Stability Results for Bounded Stationary Solutions of Reaction-Diffusion-ODE Systems

TL;DR

This paper develops a comprehensive stability theory for bounded stationary solutions of reaction-diffusion-ODE systems, linking spectral properties of the linearized operator to the stability of spatial patterns.

Contribution

It characterizes the spectrum of the linearized operator and relates spectral bounds to nonlinear stability or instability of stationary solutions in various function spaces.

Findings

Spectral bounds determine stability or instability of stationary solutions.

A sign condition on the spectral bound implies nonlinear stability.

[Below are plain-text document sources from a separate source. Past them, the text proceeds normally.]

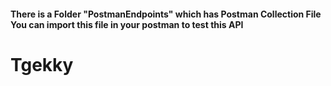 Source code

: 

#### There is a Folder "PostmanEndpoints" which has Postman Collection File You can import this file in your postman to test this API
# Tgekky

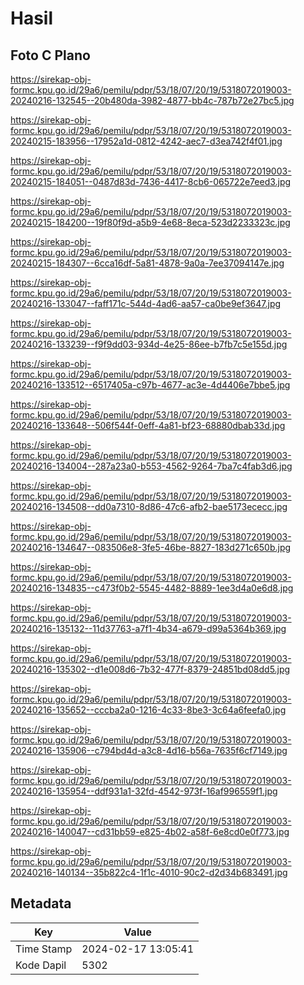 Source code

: # Hasil

## Foto C Plano

https://sirekap-obj-formc.kpu.go.id/29a6/pemilu/pdpr/53/18/07/20/19/5318072019003-20240216-132545--20b480da-3982-4877-bb4c-787b72e27bc5.jpg

https://sirekap-obj-formc.kpu.go.id/29a6/pemilu/pdpr/53/18/07/20/19/5318072019003-20240215-183956--17952a1d-0812-4242-aec7-d3ea742f4f01.jpg

https://sirekap-obj-formc.kpu.go.id/29a6/pemilu/pdpr/53/18/07/20/19/5318072019003-20240215-184051--0487d83d-7436-4417-8cb6-065722e7eed3.jpg

https://sirekap-obj-formc.kpu.go.id/29a6/pemilu/pdpr/53/18/07/20/19/5318072019003-20240215-184200--19f80f9d-a5b9-4e68-8eca-523d2233323c.jpg

https://sirekap-obj-formc.kpu.go.id/29a6/pemilu/pdpr/53/18/07/20/19/5318072019003-20240215-184307--6cca16df-5a81-4878-9a0a-7ee37094147e.jpg

https://sirekap-obj-formc.kpu.go.id/29a6/pemilu/pdpr/53/18/07/20/19/5318072019003-20240216-133047--faff171c-544d-4ad6-aa57-ca0be9ef3647.jpg

https://sirekap-obj-formc.kpu.go.id/29a6/pemilu/pdpr/53/18/07/20/19/5318072019003-20240216-133239--f9f9dd03-934d-4e25-86ee-b7fb7c5e155d.jpg

https://sirekap-obj-formc.kpu.go.id/29a6/pemilu/pdpr/53/18/07/20/19/5318072019003-20240216-133512--6517405a-c97b-4677-ac3e-4d4406e7bbe5.jpg

https://sirekap-obj-formc.kpu.go.id/29a6/pemilu/pdpr/53/18/07/20/19/5318072019003-20240216-133648--506f544f-0eff-4a81-bf23-68880dbab33d.jpg

https://sirekap-obj-formc.kpu.go.id/29a6/pemilu/pdpr/53/18/07/20/19/5318072019003-20240216-134004--287a23a0-b553-4562-9264-7ba7c4fab3d6.jpg

https://sirekap-obj-formc.kpu.go.id/29a6/pemilu/pdpr/53/18/07/20/19/5318072019003-20240216-134508--dd0a7310-8d86-47c6-afb2-bae5173ececc.jpg

https://sirekap-obj-formc.kpu.go.id/29a6/pemilu/pdpr/53/18/07/20/19/5318072019003-20240216-134647--083506e8-3fe5-46be-8827-183d271c650b.jpg

https://sirekap-obj-formc.kpu.go.id/29a6/pemilu/pdpr/53/18/07/20/19/5318072019003-20240216-134835--c473f0b2-5545-4482-8889-1ee3d4a0e6d8.jpg

https://sirekap-obj-formc.kpu.go.id/29a6/pemilu/pdpr/53/18/07/20/19/5318072019003-20240216-135132--11d37763-a7f1-4b34-a679-d99a5364b369.jpg

https://sirekap-obj-formc.kpu.go.id/29a6/pemilu/pdpr/53/18/07/20/19/5318072019003-20240216-135302--d1e008d6-7b32-477f-8379-24851bd08dd5.jpg

https://sirekap-obj-formc.kpu.go.id/29a6/pemilu/pdpr/53/18/07/20/19/5318072019003-20240216-135652--cccba2a0-1216-4c33-8be3-3c64a6feefa0.jpg

https://sirekap-obj-formc.kpu.go.id/29a6/pemilu/pdpr/53/18/07/20/19/5318072019003-20240216-135906--c794bd4d-a3c8-4d16-b56a-7635f6cf7149.jpg

https://sirekap-obj-formc.kpu.go.id/29a6/pemilu/pdpr/53/18/07/20/19/5318072019003-20240216-135954--ddf931a1-32fd-4542-973f-16af996559f1.jpg

https://sirekap-obj-formc.kpu.go.id/29a6/pemilu/pdpr/53/18/07/20/19/5318072019003-20240216-140047--cd31bb59-e825-4b02-a58f-6e8cd0e0f773.jpg

https://sirekap-obj-formc.kpu.go.id/29a6/pemilu/pdpr/53/18/07/20/19/5318072019003-20240216-140134--35b822c4-1f1c-4010-90c2-d2d34b683491.jpg


## Metadata

| Key        | Value               |
| ---------- | ------------------- |
| Time Stamp | 2024-02-17 13:05:41 |
| Kode Dapil | 5302                |



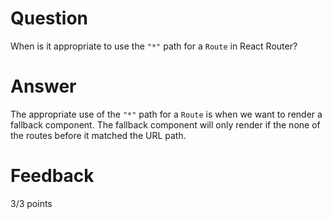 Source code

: # Question

When is it appropriate to use the `"*"` path for a `Route` in React Router?

# Answer

The appropriate use of the `"*"` path for a `Route` is when we want to render a fallback component. The fallback component will only render if the none of the routes before it matched the URL path.

# Feedback

3/3 points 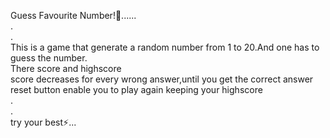 Guess Favourite Number!🤞......<br>
.<br>
.<br>
This is a game that generate a random number from 1 to 20.And one has to guess the number.<br>
There score and highscore<br>
score decreases for every wrong answer,until you get the correct answer<br>
reset button enable you to play again keeping your highscore<br>
.<br>
.<br>
try your best⚡...

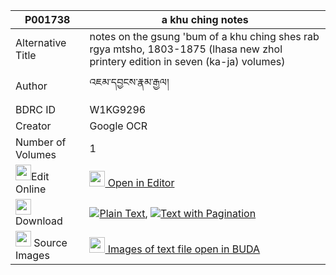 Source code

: |P001738|a khu ching notes 
| --- | --- 
|Alternative Title |notes on the gsung 'bum of a khu ching shes rab rgya mtsho, 1803-1875 (lhasa new zhol printery edition in seven (ka-ja) volumes)
|Author| འཇམ་དབྱངས་རྣམ་རྒྱལ།
|BDRC ID | W1KG9296
|Creator | Google OCR
|Number of Volumes| 1
|<img width="25" src="https://img.icons8.com/color/25/000000/edit-property.png">Edit Online| [<img width="25" src="https://avatars.githubusercontent.com/u/45091458?s=200&v=4"> Open in Editor](http://editor.openpecha.org/P001738)
|<img width="25" src="https://img.icons8.com/fluent/48/000000/download-2.png"/>  Download | [![](https://img.icons8.com/color/20/000000/txt.png)Plain Text](https://github.com/Openpecha/P001738/releases/download/v1/a_khu_ching_notes_plain_P001738.zip), [![](https://img.icons8.com/color/20/000000/txt.png)Text with Pagination](https://github.com/Openpecha/P001738/releases/download/v1/a_khu_ching_notes_pages_P001738.zip)
|<img width="25" src="https://img.icons8.com/plasticine/100/000000/pictures-folder.png"/>  Source Images | [<img width="25" src="https://library.bdrc.io/icons/BUDA-small.svg"> Images of text file open in BUDA](https://library.bdrc.io/show/bdr:W1KG9296)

The theory applies to discontinuous and continuous stationary solutions.

Abstract

Reaction-diffusion equations coupled to ordinary differential equations (ODEs) may exhibit spatially low-regular stationary solutions. This work provides a comprehensive theory of asymptotic stability of bounded, discontinuous or continuous, stationary solutions of reaction-diffusion-ODE systems. We characterize the spectrum of the linearized operator and relate its spectral properties to the corresponding semigroup properties. Considering the function spaces $L^\infty(\Omega)^{m+k}, L^\infty(\Omega)^m \times C(\overline{\Omega})^k$ and $C(\overline{\Omega})^{m+k}$, we establish a sign condition on the spectral bound of the linearized operator, which implies nonlinear stability or instability of the stationary pattern.